The Government is "hamstrung" by the interpretation of the Supreme Court decision, in a case taken by Dublin Green Party MEP Ms Patricia McKenna, preventing it from using public monies to advance one side in the 1995 divorce referendum campaign, the Attorney General argued before the Supreme Court yesterday.
Mr Eoghan Fitzsimons SC, for the Attorney General, asked the court to make clear the McKenna decision had a narrow interpretation and did not, for example, prevent a government funding both sides in a referendum campaign. It also allowed for a situation where an independent commission could allocate, on a proportional basis, funds to a government, political parties or organised bodies to advance their positions in a referendum. He argued the High Court was wrong to apply the McKenna decision in its judgment upholding a challenge by Mr Anthony Coughlan, of Crawford Avenue, Drumcondra, Dublin, and a lecturer at Trinity College Dublin, to RTE's allocation of uncontested broadcast time to both sides during the 1995 divorce referendum.
In the divorce referendum, RTE allocated 42.5 minutes uncontested broadcasting time to the Yes side and just 10 minutes to the No side. The uncontested broadcasts involved five political parties and two lobby groups advocating Yes and two lobby groups urging No.
In the High Court, Mr Justice Carney declared that the failure by RTE to allocate equal time to both sides for uncontested broadcasts had resulted in "inequality amounting to unconstitutional unfairness" and was an undemocratic interference with the referendum process.
He also found the Broadcasting Complaints Commission (BCC) had erred in law in its decision of March 1997 partially dismissing Mr Coughlan's complaint about RTE's coverage.
RTE and the BCC appealed the decision to the Supreme Court. The Attorney General supported the appeal, which was heard in February by a five-judge court, including the then Mr Justice O'Flaherty. However, judgment had not been delivered at the time of the latter's resignation, in the wake of the Sheedy affair, and the appeal is now being reheard. Mr Justice Barron has replaced Mr Justice O'Flaherty.
Opening the new appeal yesterday, Mr James O'Reilly SC, for the BCC, said it centred on construction of Section 18 of the Broadcasting Authority Act 1960, as amended. Section 18.1 obliged RTE to be fair to all interests concerned in the broadcast treatment of current affairs but Section 18.2, which provided that nothing in Section 18 should prevent the transmission of party political broadcasts, constituted a derogation from that obligation.

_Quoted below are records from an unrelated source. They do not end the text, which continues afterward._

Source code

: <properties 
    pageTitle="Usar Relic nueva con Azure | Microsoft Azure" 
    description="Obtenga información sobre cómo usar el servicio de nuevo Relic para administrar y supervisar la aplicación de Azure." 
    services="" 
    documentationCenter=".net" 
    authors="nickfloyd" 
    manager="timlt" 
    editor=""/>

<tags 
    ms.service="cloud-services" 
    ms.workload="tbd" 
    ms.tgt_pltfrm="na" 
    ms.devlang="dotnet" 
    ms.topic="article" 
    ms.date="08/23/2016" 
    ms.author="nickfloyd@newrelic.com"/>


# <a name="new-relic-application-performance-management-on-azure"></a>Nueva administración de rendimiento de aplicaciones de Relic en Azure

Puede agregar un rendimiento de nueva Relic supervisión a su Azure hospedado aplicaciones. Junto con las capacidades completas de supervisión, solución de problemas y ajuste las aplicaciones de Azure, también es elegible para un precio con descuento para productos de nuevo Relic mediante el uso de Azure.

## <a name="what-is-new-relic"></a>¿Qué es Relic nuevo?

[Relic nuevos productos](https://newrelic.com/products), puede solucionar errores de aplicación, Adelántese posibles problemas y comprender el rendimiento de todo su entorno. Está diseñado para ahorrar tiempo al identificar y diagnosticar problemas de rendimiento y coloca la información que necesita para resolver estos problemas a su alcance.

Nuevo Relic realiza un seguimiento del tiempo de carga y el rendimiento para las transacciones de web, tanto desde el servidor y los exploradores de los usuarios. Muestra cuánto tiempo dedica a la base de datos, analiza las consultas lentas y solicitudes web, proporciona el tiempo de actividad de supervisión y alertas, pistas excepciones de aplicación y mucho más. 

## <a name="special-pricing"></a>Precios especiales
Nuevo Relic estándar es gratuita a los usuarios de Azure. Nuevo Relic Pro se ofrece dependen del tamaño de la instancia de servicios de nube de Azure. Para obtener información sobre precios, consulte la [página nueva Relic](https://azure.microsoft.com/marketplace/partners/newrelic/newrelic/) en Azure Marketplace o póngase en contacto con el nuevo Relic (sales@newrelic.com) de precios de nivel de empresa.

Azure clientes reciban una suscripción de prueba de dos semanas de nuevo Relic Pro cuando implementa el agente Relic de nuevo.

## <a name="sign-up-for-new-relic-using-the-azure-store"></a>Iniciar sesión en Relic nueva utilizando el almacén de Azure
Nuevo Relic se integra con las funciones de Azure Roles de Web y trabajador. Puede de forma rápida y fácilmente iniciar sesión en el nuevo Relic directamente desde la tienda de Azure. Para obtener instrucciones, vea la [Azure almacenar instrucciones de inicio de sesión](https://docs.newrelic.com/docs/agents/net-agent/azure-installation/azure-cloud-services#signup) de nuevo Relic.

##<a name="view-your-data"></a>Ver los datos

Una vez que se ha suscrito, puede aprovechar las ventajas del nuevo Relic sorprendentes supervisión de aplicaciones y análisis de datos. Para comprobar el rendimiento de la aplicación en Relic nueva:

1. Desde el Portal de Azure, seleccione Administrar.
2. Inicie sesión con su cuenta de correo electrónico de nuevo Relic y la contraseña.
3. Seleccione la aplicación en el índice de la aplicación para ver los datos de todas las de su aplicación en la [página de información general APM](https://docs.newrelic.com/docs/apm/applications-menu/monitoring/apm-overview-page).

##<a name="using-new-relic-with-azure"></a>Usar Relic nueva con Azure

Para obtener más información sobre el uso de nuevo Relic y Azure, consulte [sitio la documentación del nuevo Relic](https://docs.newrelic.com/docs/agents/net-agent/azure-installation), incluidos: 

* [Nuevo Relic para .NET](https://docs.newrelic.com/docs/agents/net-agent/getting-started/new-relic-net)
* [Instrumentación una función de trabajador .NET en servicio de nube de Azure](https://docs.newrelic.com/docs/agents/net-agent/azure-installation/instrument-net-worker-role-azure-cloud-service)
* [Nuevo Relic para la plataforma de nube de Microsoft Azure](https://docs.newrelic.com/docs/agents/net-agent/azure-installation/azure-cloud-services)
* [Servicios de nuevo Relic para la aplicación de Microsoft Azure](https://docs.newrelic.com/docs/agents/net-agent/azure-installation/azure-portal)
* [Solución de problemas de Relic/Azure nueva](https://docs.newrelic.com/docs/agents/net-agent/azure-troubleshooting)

He argued that the High Court erred in failing to have proper regard for the limited jurisdiction of the BCC as an administrative tribunal. The BCC's decision on Mr Coughlan's complaint was made within this limited jurisdiction and it was reasonable to infer that Section 18.2 entitled the BCC to act as it had.

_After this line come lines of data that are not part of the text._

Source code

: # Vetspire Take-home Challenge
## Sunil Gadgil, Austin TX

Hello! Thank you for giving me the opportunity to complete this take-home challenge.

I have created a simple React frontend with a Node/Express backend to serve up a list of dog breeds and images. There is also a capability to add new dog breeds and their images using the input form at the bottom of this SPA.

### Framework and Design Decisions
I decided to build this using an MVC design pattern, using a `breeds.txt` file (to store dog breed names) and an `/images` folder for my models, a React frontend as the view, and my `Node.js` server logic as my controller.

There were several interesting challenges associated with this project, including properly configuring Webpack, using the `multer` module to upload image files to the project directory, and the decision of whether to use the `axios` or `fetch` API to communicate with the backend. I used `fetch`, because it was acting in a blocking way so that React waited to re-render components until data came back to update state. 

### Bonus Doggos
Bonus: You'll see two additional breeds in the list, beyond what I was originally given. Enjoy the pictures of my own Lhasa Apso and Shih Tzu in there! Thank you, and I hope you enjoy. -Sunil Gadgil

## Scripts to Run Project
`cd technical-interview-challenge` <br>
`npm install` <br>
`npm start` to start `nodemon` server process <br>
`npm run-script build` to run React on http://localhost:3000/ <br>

Ms Mary Finlay SC, for RTE, said the issue was whether RTE had acted in excess of its jurisdiction or in breach of its statutory obligations in allocating time in the 1995 divorce campaign for uncontested broadcasts to five political parties, all of which advocated a Yes vote.
She said the McKenna judgment had created uncertainty for RTE's obligations in a referendum campaign and had led to RTE not running any party political broadcasts in recent referendums.
The difficult question for the court was determining to what extent Section 18.2 of the Broadcasting Act, stating nothing should prevent the transmission of party political broadcasts, overrode RTE's obligation in Section 18.1 to be fair to all interests.
She said fairness to all interests concerned did not mean granting equal time to both sides in a referendum campaign. Fairness was not always the same as equality. The court had to ask what interests were involved. These included individual citizens who had associated in political parties. RTE was entitled to have regard to groups actively engaged in the democratic process.
She said the High Court was wrong in applying the McKenna decision to the RTE situation. To allocate equal time for uncontested broadcasts to the Yes and No sides in a referendum would not be a proper discharge of RTE's obligations under the Broadcasting Acts. RTE should be entitled to allocate a limited amount of uncontested broadcast time to the political parties to advance their views.
Could it be unconstitutionally unfair to allow political parties, who met the criteria for party political broadcast time, a small amount of uncontested airtime out of the entire time allocated to referendum coverage, she asked. It was too simplistic to put RTE into a "straitjacket" where it had to allocate equal airtime for uncontested broadcasts.
Mr Justice Keane said we "are stuck in a time warp" regarding party political broadcasts. The system dated back to the war and to a time before politicians had microphones "stuck under their noses at every opportunity". The appeal continues.